A Dirge: On the Death of Our Illustrious 2d and 3d Presidents, 11 July 1826

Norwich, July 11, 1826.

A DIRGE: On the death of our illustrious 2d and 3d Presidents, Hastily composed on hearing that of the latter.

Weep! Columbia, Weep!—Weep! for sorrows upon sorrows, made more excessive, from breaking in upon thy most joyous hour, have come.—And, in weeping, call Oceans to thy aid to assuage this thy double sorrow—than which, none deeper could not—cannot come.

One, that to our saddened ear had brought the first tale of woe, had but a moment gone, when another, like an overwhelming flood, broke in upon the already afflicted soul.—While yet the sad tale of him who told the death of Adams, the zealous, the determined, the unyielding—who stood as the enlivener, the support of the whole in the hour of peril, was scarcely finished,—another, with tidings from the Sacred Mount, announced the demise of Jefferson the Great, the Good—whose far-stretching and comprehensive mind embraced more than any other, of that science wherein the safety and happiness of nations consist—came like a flood from the Mountain Lake, whose high swollen waters forcing their banks, in down tumbling torrents, brings desolations on the plains below.

Weep! fathers and mothers in Israel, for those that supported you in youth, through the season of trials, are not.—Weep! young men and maidens of Columbia, for they who cleared your paths of briars and thorns, and sprinkled them with roses, are not. Weep! little children, for those, whose virtues you must emulate, or your liberties will be lost, are not. Weep! Europe, Asia and Africa, for those, so distant, that labored for you with effect, are not. Weep! a World, for those, who once, on the Banks of the Delaware, with the illimitable power of Liberty in their view, sat legislating for the whole, are not. Fame, with thy crape-bearing trumpet, spread the gloomy tidings throughout the Earth; and thou Triton, in sables, o’er the sea; tell a World, that Adams, the senior in Nestorian age, with Jefferson, scarce his junior, that, in union, as brothers, once labored through perils where its hopes were at stake; after a momentary separation again were united; and on the same hour of the same day, and that the day of all others they were so desirous to see, being the fiftieth anniversary of their joint great act, and the First Grand National Jubilee, in triumph ascended, amidst the shouts and far sounding cannons of an Empire of their own creating, to seats by the side of Great Washington, that from the beginning was prepared and reserved for the most worthy.

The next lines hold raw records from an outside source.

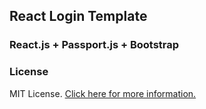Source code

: ## React Login Template

### React.js + Passport.js + Bootstrap

### License

MIT License. [Click here for more information.](LICENSE.md)


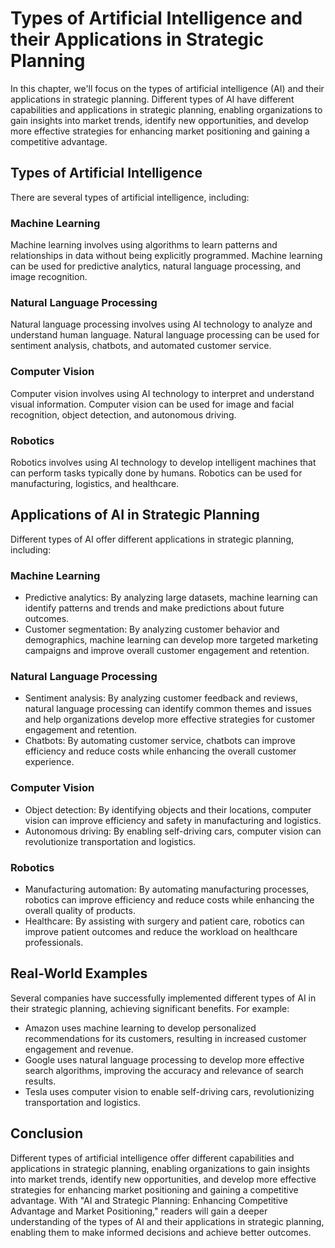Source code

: Types of Artificial Intelligence and their Applications in Strategic Planning
=====================================================================================================================================

In this chapter, we'll focus on the types of artificial intelligence (AI) and their applications in strategic planning. Different types of AI have different capabilities and applications in strategic planning, enabling organizations to gain insights into market trends, identify new opportunities, and develop more effective strategies for enhancing market positioning and gaining a competitive advantage.

Types of Artificial Intelligence
--------------------------------

There are several types of artificial intelligence, including:

### Machine Learning

Machine learning involves using algorithms to learn patterns and relationships in data without being explicitly programmed. Machine learning can be used for predictive analytics, natural language processing, and image recognition.

### Natural Language Processing

Natural language processing involves using AI technology to analyze and understand human language. Natural language processing can be used for sentiment analysis, chatbots, and automated customer service.

### Computer Vision

Computer vision involves using AI technology to interpret and understand visual information. Computer vision can be used for image and facial recognition, object detection, and autonomous driving.

### Robotics

Robotics involves using AI technology to develop intelligent machines that can perform tasks typically done by humans. Robotics can be used for manufacturing, logistics, and healthcare.

Applications of AI in Strategic Planning
----------------------------------------

Different types of AI offer different applications in strategic planning, including:

### Machine Learning

* Predictive analytics: By analyzing large datasets, machine learning can identify patterns and trends and make predictions about future outcomes.
* Customer segmentation: By analyzing customer behavior and demographics, machine learning can develop more targeted marketing campaigns and improve overall customer engagement and retention.

### Natural Language Processing

* Sentiment analysis: By analyzing customer feedback and reviews, natural language processing can identify common themes and issues and help organizations develop more effective strategies for customer engagement and retention.
* Chatbots: By automating customer service, chatbots can improve efficiency and reduce costs while enhancing the overall customer experience.

### Computer Vision

* Object detection: By identifying objects and their locations, computer vision can improve efficiency and safety in manufacturing and logistics.
* Autonomous driving: By enabling self-driving cars, computer vision can revolutionize transportation and logistics.

### Robotics

* Manufacturing automation: By automating manufacturing processes, robotics can improve efficiency and reduce costs while enhancing the overall quality of products.
* Healthcare: By assisting with surgery and patient care, robotics can improve patient outcomes and reduce the workload on healthcare professionals.

Real-World Examples
-------------------

Several companies have successfully implemented different types of AI in their strategic planning, achieving significant benefits. For example:

* Amazon uses machine learning to develop personalized recommendations for its customers, resulting in increased customer engagement and revenue.
* Google uses natural language processing to develop more effective search algorithms, improving the accuracy and relevance of search results.
* Tesla uses computer vision to enable self-driving cars, revolutionizing transportation and logistics.

Conclusion
----------

Different types of artificial intelligence offer different capabilities and applications in strategic planning, enabling organizations to gain insights into market trends, identify new opportunities, and develop more effective strategies for enhancing market positioning and gaining a competitive advantage. With "AI and Strategic Planning: Enhancing Competitive Advantage and Market Positioning," readers will gain a deeper understanding of the types of AI and their applications in strategic planning, enabling them to make informed decisions and achieve better outcomes.
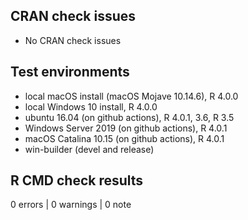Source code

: ## CRAN check issues

* No CRAN check issues

## Test environments
* local macOS install (macOS Mojave 10.14.6), R 4.0.0
* local Windows 10 install, R 4.0.0
* ubuntu 16.04 (on github actions), R 4.0.1, 3.6, R 3.5
* Windows Server 2019 (on github actions), R 4.0.1
* macOS Catalina 10.15 (on github actions), R 4.0.1
* win-builder (devel and release)

## R CMD check results

0 errors | 0 warnings | 0 note

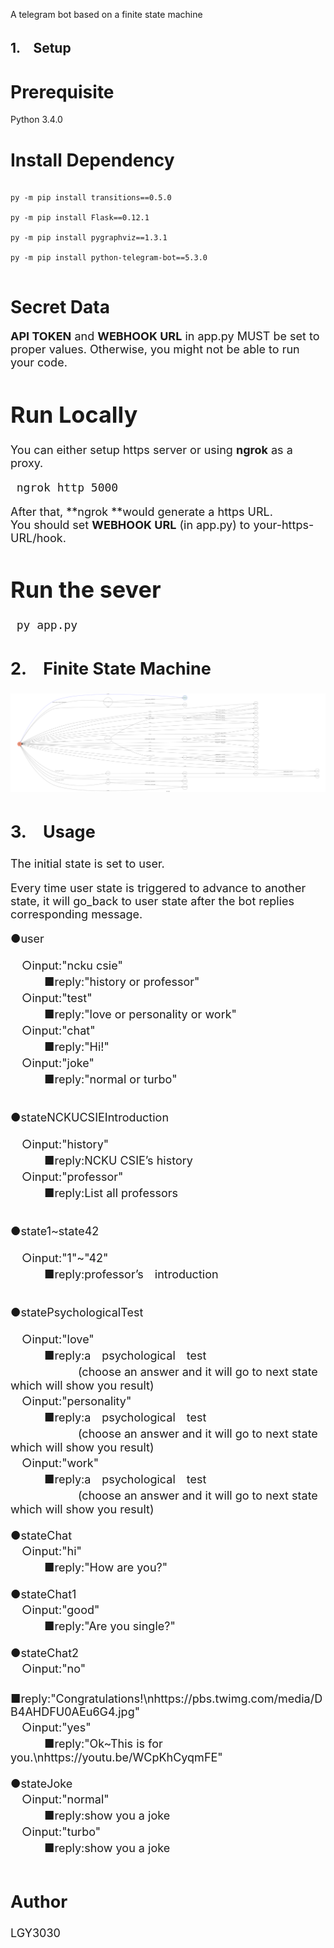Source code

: <font size=４>A telegram bot based on a finite state machine<br />
## <font size=５>1.　Setup ##

# <font size=４>Prerequisite #
<font size=３>Python 3.4.0
# <font size=２>Install Dependency #
 <pre> <code> 
<font size=３>py -m pip install transitions==0.5.0<br />
<font size=３>py -m pip install Flask==0.12.1<br />
<font size=３>py -m pip install pygraphviz==1.3.1<br />
<font size=３>py -m pip install python-telegram-bot==5.3.0<br />
</code></pre>
# <font size=４>Secret Data #
<font size=4>**API TOKEN** and **WEBHOOK URL** in app.py MUST be set to proper values. Otherwise, you might not be able to run your code.
# <font size=４>Run Locally #
<font size=３>You can either setup https server or using **ngrok** as a proxy.
<pre> <code><font size=4>ngrok http 5000
</code></pre>
<font size=３>After that, **ngrok **would generate a https URL.<br />
<font size=３>You should set **WEBHOOK URL** (in app.py) to your-https-URL/hook.<br />
# <font size=４>Run the sever #
<pre> <code><font size=4>py app.py
</code></pre>
## <font size=５>2.　Finite State Machine ##
![](https://github.com/LGY3030/Chat-Bot-on-Telegram/blob/master/img/show-fsm.png)<br />
## <font size=５>3.　Usage ##
<font size=３>The initial state is set to user.

Every time user state is triggered to advance to another state, it will go_back to user state after the bot replies corresponding message.

●user<br />

　○input:"ncku csie"<br />
　　　■reply:"history or professor"<br />
　○input:"test"<br />
　　　■reply:"love or personality or work"<br />
　○input:"chat"<br />
　　　■reply:"Hi!"<br />
　○input:"joke"<br />
　　　■reply:"normal or turbo"<br /><br />

●stateNCKUCSIEIntroduction<br />

　○input:"history"<br />
　　　■reply:NCKU CSIE’s history<br />
　○input:"professor"<br />
　　　■reply:List all professors<br /><br />

●state1~state42<br />

　○input:"1"~"42"<br />
　　　■reply:professor’s　introduction<br /><br />

●statePsychologicalTest<br />

　○input:"love"<br />
　　　■reply:a　psychological　test<br />
　　　　　　(choose an answer and it will go to next state which will show you result)<br />
　○input:"personality"<br />
　　　■reply:a　psychological　test<br />
　　　　　　(choose an answer and it will go to next state which will show you result)<br />
　○input:"work"<br />
　　　■reply:a　psychological　test<br />
　　　　　　(choose an answer and it will go to next state which will show you result)<br /><br />
●stateChat   <br />
　○input:"hi"<br />
　　　■reply:"How are you?"<br /><br />
●stateChat1<br />
　○input:"good"<br />
　　　■reply:"Are you single?"<br /><br />
●stateChat2<br />
　○input:"no"<br />
　　　■reply:"Congratulations!\nhttps://pbs.twimg.com/media/DB4AHDFU0AEu6G4.jpg"<br />
　○input:"yes"<br />
　　　■reply:"Ok~This is for you.\nhttps://youtu.be/WCpKhCyqmFE"<br /><br />
●stateJoke<br />
　○input:"normal"<br />
　　　■reply:show you a joke<br />
　○input:"turbo"<br />
　　　■reply:show you a joke<br /><br />
## <font size=５>Author ##
<font size=３>LGY3030
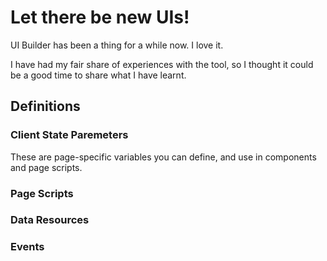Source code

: # Let there be new UIs!

UI Builder has been a thing for a while now. I love it.

I have had my fair share of experiences with the tool, so I thought it could be a good time to share what I have learnt.


## Definitions

### Client State Paremeters

These are page-specific variables you can define, and use in components and page scripts.

### Page Scripts

### Data Resources

### Events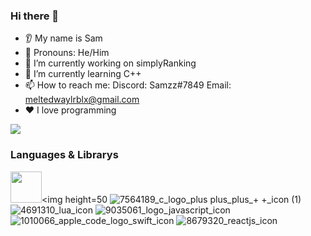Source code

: ### Hi there 👋
* 👂 My name is Sam
* 👩 Pronouns: He/Him
* 🔭 I’m currently working on simplyRanking
* 🌱 I’m currently learning C++
* 📫 How to reach me: Discord: Samzz#7849 Email: meltedwaylrblx@gmail.com
* ❤️ I love programming

<img src="https://github-readme-stats.vercel.app/api/top-langs?username=meltedwayl&ayout=compact&show_icons=true&theme=dark"/>

### Languages & Librarys

<img height=50 src="https://cdn.jsdelivr.net/gh/devicons/devicon/icons/python/python-original.svg"/><img height=50 
![7564189_c_logo_plus plus_plus_+ +_icon (1)](https://user-images.githubusercontent.com/114309119/222297026-a37f15c1-b6bd-46dc-afa7-c71dbf6998d5.png) 
![4691310_lua_icon](https://user-images.githubusercontent.com/114309119/222297059-68c3e085-8c82-48e1-a93c-828eb6d9fd9a.png) 
![9035061_logo_javascript_icon](https://user-images.githubusercontent.com/114309119/222297158-7cc56a0a-936e-4793-a36c-d4b642df2a2e.png) 
![1010066_apple_code_logo_swift_icon](https://user-images.githubusercontent.com/114309119/222297194-861eb65f-7a19-4f0e-8e40-4b08519fe059.png) 
![8679320_reactjs_icon](https://user-images.githubusercontent.com/114309119/222297227-b244e23b-69fc-4dfb-aea4-e90f398a1594.png)
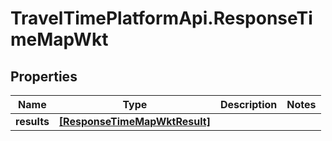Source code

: # TravelTimePlatformApi.ResponseTimeMapWkt

## Properties

Name | Type | Description | Notes
------------ | ------------- | ------------- | -------------
**results** | [**[ResponseTimeMapWktResult]**](ResponseTimeMapWktResult.md) |  | 


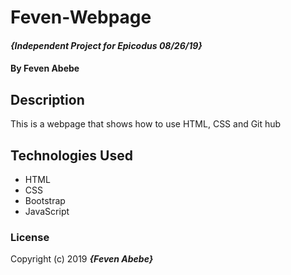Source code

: # Feven-Webpage

#### _{Independent Project for Epicodus 08/26/19}_

#### By Feven Abebe

## Description

This is a webpage that shows how to use HTML, CSS and Git hub

## Technologies Used

* HTML
* CSS
* Bootstrap
* JavaScript

### License

Copyright (c) 2019 **_{Feven Abebe}_**
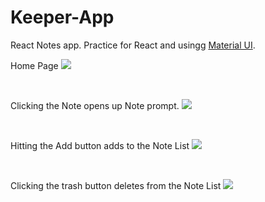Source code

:# Keeper-App
React Notes app. Practice for React and usingg <a href="https://mui.com/material-ui/icons/">Material UI</a>.

Home Page
<img src="https://github.com/TimothyJan/Keeper-App/tree/main/screenshots/Homoe.png?raw=true">

<br>

Clicking the Note opens up Note prompt.
<img src="screenshots/Create-Note.png">

<br>

Hitting the Add button adds to the Note List
<img src="screenshots/Note-List.png">

<br>

Clicking the trash button deletes from the Note List
<img src="screenshots/Delete.png">
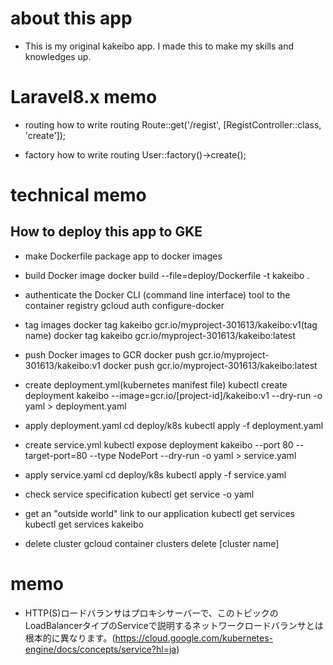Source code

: # about this app
- This is my original kakeibo app. I made this to make my skills and knowledges up.


# Laravel8.x memo
- routing
how to write routing
Route::get('/regist', [RegistController::class, 'create']);

- factory
how to write routing
User::factory()->create();


# technical memo

## How to deploy this app to GKE
- make Dockerfile
package app to docker images

- build Docker image
docker build --file=deploy/Dockerfile -t kakeibo .

- authenticate the Docker CLI (command line interface) tool to the container registry
gcloud auth configure-docker

- tag images
docker tag kakeibo gcr.io/myproject-301613/kakeibo:v1(tag name)
docker tag kakeibo gcr.io/myproject-301613/kakeibo:latest

- push Docker images to GCR
docker push gcr.io/myproject-301613/kakeibo:v1
docker push gcr.io/myproject-301613/kakeibo:latest

- create deployment.yml(kubernetes manifest file)
kubectl create deployment kakeibo --image=gcr.io/[project-id]/kakeibo:v1 --dry-run -o yaml > deployment.yaml

- apply deployment.yaml
cd deploy/k8s
kubectl apply -f deployment.yaml

- create service.yml
kubectl expose deployment kakeibo --port 80 --target-port=80 --type NodePort --dry-run -o yaml > service.yaml

- apply service.yaml
cd deploy/k8s
kubectl apply -f service.yaml

- check service specification
kubectl get service -o yaml

- get an "outside world" link to our application
kubectl get services
kubectl get services kakeibo

- delete cluster
gcloud container clusters delete [cluster name]


# memo
- HTTP(S)ロードバランサはプロキシサーバーで、このトピックの LoadBalancerタイプのServiceで説明するネットワークロードバランサとは根本的に異なります。(https://cloud.google.com/kubernetes-engine/docs/concepts/service?hl=ja)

Sink low, ye Banners! a Brilliant Constellation that has spread over every sea, and waved with benign promise in every harbor, for those who spake you into existence, are not. Groan deeply, ye Cannons! who have terribly shaken the vast world of waters, carrying destruction to the foe—for those who made you so efficient by the inspirations of Liberty, are not. Hide—thy head in clouds, O Sun! and thine behind the mountains, O Moon! and in darkness thine, thou little Stars! for the greatest of those on whom thou hast shone or twinkled, are not. Tip thy every spear and leaf, now green, with black, O Earth! for thy brightest ornaments are leaving thee apace: and thou, O Sea! turn thy snowy foam to Sable.—Open wide thy joyous Portals, O Heaven! for the gloriously ascending pair.